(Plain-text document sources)
+ + + + + + +

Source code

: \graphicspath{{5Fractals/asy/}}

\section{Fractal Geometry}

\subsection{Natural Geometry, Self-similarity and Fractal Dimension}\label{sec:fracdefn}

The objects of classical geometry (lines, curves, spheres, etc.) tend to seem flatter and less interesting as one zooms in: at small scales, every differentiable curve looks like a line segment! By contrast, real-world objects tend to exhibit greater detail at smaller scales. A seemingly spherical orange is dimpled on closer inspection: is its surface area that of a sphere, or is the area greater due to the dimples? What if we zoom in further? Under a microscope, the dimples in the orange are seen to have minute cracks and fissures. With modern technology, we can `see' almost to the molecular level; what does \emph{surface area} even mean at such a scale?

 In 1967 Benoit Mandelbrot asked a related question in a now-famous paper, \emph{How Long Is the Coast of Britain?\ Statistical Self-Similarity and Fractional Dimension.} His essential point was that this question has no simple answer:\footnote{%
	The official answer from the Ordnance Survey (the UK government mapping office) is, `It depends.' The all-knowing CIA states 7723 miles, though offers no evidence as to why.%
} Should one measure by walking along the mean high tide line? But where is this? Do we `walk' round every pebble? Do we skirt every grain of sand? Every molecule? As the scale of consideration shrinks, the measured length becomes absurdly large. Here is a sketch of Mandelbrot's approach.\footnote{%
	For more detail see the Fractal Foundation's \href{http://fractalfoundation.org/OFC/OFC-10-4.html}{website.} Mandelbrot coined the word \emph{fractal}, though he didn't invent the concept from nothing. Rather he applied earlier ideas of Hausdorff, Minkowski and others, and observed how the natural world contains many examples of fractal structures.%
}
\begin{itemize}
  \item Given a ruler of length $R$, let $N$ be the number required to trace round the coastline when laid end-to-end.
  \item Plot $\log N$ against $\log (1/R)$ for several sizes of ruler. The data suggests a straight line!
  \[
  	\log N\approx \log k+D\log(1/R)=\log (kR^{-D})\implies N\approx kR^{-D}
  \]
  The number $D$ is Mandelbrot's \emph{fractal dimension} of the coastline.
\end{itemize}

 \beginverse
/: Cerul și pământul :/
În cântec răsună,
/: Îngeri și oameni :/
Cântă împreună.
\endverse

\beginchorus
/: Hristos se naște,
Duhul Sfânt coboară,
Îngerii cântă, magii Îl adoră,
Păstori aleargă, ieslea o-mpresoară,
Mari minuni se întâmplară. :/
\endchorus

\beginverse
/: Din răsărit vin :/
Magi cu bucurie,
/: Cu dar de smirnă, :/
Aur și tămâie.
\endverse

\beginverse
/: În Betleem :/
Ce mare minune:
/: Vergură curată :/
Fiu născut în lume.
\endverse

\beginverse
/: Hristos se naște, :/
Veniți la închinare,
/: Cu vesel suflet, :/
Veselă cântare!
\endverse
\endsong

+ + + + + + +

EXERCISE GOAL →
Verbatim output is expected for the lines from the start of the data to the line in which "In 1967 Benoit" appears, both included.

WORKED SOLUTION →
Source code

: \graphicspath{{5Fractals/asy/}}

\section{Fractal Geometry}

\subsection{Natural Geometry, Self-similarity and Fractal Dimension}\label{sec:fracdefn}

The objects of classical geometry (lines, curves, spheres, etc.) tend to seem flatter and less interesting as one zooms in: at small scales, every differentiable curve looks like a line segment! By contrast, real-world objects tend to exhibit greater detail at smaller scales. A seemingly spherical orange is dimpled on closer inspection: is its surface area that of a sphere, or is the area greater due to the dimples? What if we zoom in further? Under a microscope, the dimples in the orange are seen to have minute cracks and fissures. With modern technology, we can `see' almost to the molecular level; what does \emph{surface area} even mean at such a scale?

 In 1967 Benoit Mandelbrot asked a related question in a now-famous paper, \emph{How Long Is the Coast of Britain?\ Statistical Self-Similarity and Fractional Dimension.} His essential point was that this question has no simple answer:\footnote{%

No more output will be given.